**Assignment:** All lines containing the string "expected" must be copied from the entries.

**** Input material

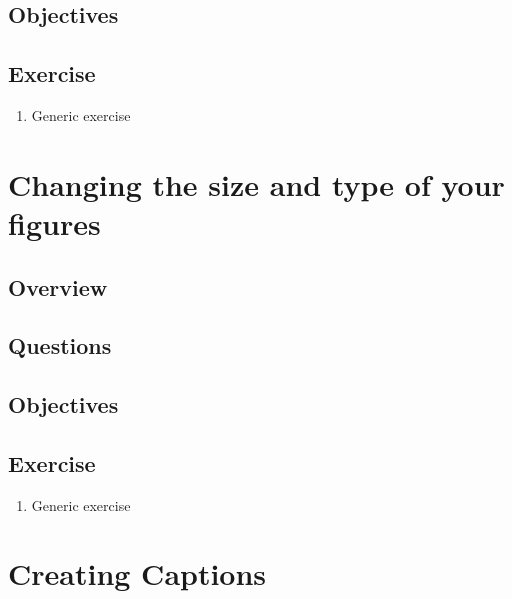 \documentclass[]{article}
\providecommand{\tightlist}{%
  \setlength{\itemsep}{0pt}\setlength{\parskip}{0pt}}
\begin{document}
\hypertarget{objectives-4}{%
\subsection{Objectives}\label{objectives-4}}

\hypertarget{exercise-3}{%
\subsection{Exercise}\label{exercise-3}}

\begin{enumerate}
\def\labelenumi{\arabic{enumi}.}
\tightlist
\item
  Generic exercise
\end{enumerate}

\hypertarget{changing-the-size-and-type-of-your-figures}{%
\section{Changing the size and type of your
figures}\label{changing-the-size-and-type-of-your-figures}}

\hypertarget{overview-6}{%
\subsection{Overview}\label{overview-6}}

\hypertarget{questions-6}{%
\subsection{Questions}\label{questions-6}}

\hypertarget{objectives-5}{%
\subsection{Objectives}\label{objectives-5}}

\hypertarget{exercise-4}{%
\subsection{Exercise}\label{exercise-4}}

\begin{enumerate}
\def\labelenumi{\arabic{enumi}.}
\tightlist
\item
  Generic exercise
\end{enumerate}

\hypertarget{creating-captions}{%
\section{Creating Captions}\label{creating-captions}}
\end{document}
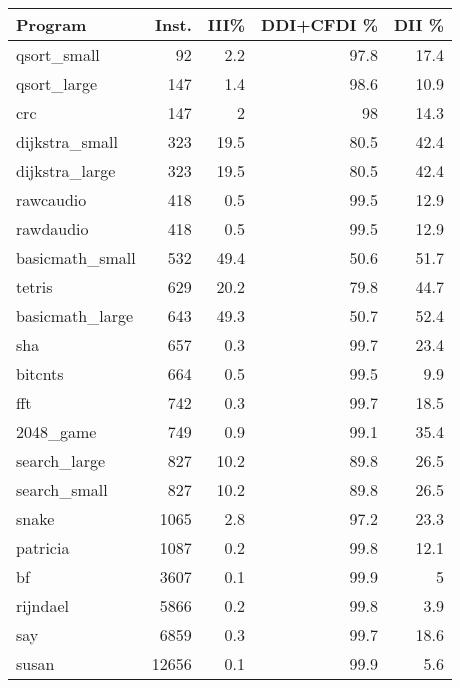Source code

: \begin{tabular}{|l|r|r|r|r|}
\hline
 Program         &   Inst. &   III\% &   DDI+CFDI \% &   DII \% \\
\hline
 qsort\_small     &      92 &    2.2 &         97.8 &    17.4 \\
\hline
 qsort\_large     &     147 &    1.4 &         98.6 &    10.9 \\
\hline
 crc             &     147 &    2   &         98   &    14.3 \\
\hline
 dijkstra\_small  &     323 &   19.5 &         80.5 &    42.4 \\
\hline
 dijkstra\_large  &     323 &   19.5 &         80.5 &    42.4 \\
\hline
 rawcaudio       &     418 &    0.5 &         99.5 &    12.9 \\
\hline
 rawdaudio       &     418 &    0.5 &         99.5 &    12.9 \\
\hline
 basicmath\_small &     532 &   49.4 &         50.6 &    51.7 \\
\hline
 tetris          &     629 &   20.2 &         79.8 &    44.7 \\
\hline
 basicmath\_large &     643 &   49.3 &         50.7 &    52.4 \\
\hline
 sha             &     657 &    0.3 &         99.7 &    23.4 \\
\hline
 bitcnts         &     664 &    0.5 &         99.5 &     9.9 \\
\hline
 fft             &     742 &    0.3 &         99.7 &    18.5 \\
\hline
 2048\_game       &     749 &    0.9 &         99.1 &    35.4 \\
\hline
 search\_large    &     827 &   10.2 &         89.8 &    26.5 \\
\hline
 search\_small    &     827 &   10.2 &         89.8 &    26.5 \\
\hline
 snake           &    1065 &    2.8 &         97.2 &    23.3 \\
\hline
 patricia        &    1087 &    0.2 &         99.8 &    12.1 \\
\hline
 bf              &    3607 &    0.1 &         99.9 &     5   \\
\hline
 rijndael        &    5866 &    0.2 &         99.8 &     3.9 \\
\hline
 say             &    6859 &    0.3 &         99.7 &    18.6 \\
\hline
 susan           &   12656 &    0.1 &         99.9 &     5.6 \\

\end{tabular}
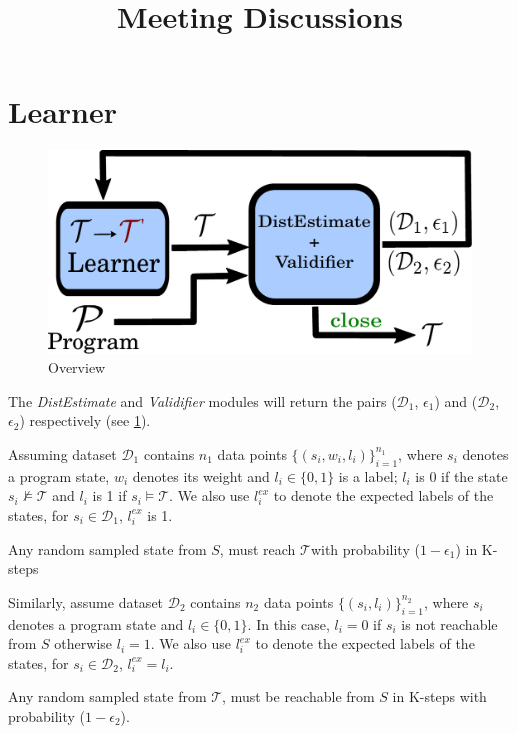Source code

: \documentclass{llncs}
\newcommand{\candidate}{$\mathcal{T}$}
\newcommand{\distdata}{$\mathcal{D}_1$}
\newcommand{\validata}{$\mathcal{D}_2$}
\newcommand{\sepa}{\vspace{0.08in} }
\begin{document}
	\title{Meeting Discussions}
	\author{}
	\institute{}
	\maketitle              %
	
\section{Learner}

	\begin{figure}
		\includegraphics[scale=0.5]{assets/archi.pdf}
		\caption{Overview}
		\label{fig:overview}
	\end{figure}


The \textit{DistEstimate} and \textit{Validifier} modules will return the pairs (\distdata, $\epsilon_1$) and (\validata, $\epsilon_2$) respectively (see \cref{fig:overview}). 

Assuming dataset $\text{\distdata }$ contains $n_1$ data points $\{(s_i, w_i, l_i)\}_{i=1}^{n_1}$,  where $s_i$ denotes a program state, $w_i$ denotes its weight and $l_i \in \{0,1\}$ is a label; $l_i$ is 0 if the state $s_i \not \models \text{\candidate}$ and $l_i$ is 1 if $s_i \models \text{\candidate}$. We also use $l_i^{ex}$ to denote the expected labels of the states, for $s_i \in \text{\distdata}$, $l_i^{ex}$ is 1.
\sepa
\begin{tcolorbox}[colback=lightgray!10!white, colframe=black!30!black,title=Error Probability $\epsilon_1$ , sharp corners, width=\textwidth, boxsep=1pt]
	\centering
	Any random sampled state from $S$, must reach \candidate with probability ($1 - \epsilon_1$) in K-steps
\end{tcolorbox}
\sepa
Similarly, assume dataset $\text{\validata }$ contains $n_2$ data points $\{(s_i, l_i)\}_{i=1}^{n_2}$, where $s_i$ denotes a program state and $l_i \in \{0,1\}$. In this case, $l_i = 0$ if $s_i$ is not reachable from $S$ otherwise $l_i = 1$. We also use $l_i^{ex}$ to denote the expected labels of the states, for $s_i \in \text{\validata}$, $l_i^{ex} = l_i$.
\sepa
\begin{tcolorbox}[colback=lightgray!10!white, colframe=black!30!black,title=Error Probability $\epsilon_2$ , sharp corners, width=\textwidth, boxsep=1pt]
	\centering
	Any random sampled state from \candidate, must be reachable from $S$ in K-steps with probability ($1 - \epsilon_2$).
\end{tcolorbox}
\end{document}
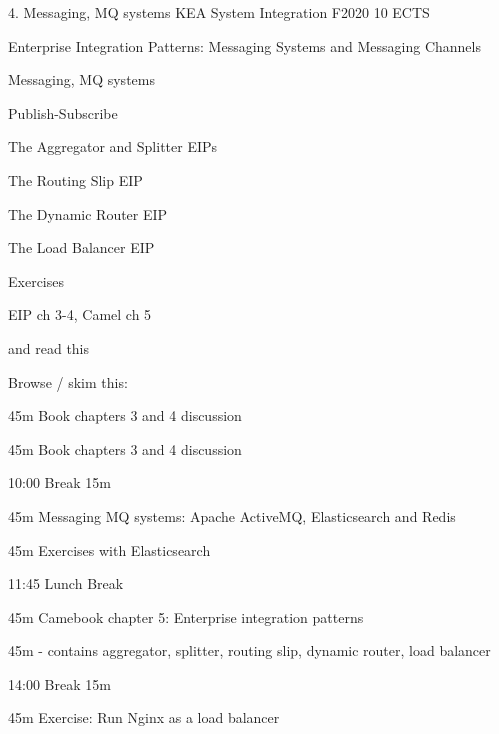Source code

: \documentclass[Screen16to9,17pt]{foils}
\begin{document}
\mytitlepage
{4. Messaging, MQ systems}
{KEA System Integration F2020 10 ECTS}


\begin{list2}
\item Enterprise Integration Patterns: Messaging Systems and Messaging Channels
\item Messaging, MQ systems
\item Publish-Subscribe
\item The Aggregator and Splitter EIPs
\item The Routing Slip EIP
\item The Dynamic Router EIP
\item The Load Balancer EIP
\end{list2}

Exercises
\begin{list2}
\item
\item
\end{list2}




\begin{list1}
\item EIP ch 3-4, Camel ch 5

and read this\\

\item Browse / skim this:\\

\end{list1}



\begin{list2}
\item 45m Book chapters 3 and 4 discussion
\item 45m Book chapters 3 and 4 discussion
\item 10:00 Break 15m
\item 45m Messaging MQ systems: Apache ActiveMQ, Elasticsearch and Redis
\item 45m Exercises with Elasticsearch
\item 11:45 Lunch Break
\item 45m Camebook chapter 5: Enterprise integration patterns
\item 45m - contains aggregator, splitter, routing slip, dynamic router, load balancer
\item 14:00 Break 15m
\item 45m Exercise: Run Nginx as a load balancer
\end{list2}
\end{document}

********

**Problem solution:**
Assuming dataset $\text{\distdata }$ contains $n_1$ data points $\{(s_i, w_i, l_i)\}_{i=1}^{n_1}$,  where $s_i$ denotes a program state, $w_i$ denotes its weight and $l_i \in \{0,1\}$ is a label; $l_i$ is 0 if the state $s_i \not \models \text{\candidate}$ and $l_i$ is 1 if $s_i \models \text{\candidate}$. We also use $l_i^{ex}$ to denote the expected labels of the states, for $s_i \in \text{\distdata}$, $l_i^{ex}$ is 1.
Similarly, assume dataset $\text{\validata }$ contains $n_2$ data points $\{(s_i, l_i)\}_{i=1}^{n_2}$, where $s_i$ denotes a program state and $l_i \in \{0,1\}$. In this case, $l_i = 0$ if $s_i$ is not reachable from $S$ otherwise $l_i = 1$. We also use $l_i^{ex}$ to denote the expected labels of the states, for $s_i \in \text{\validata}$, $l_i^{ex} = l_i$.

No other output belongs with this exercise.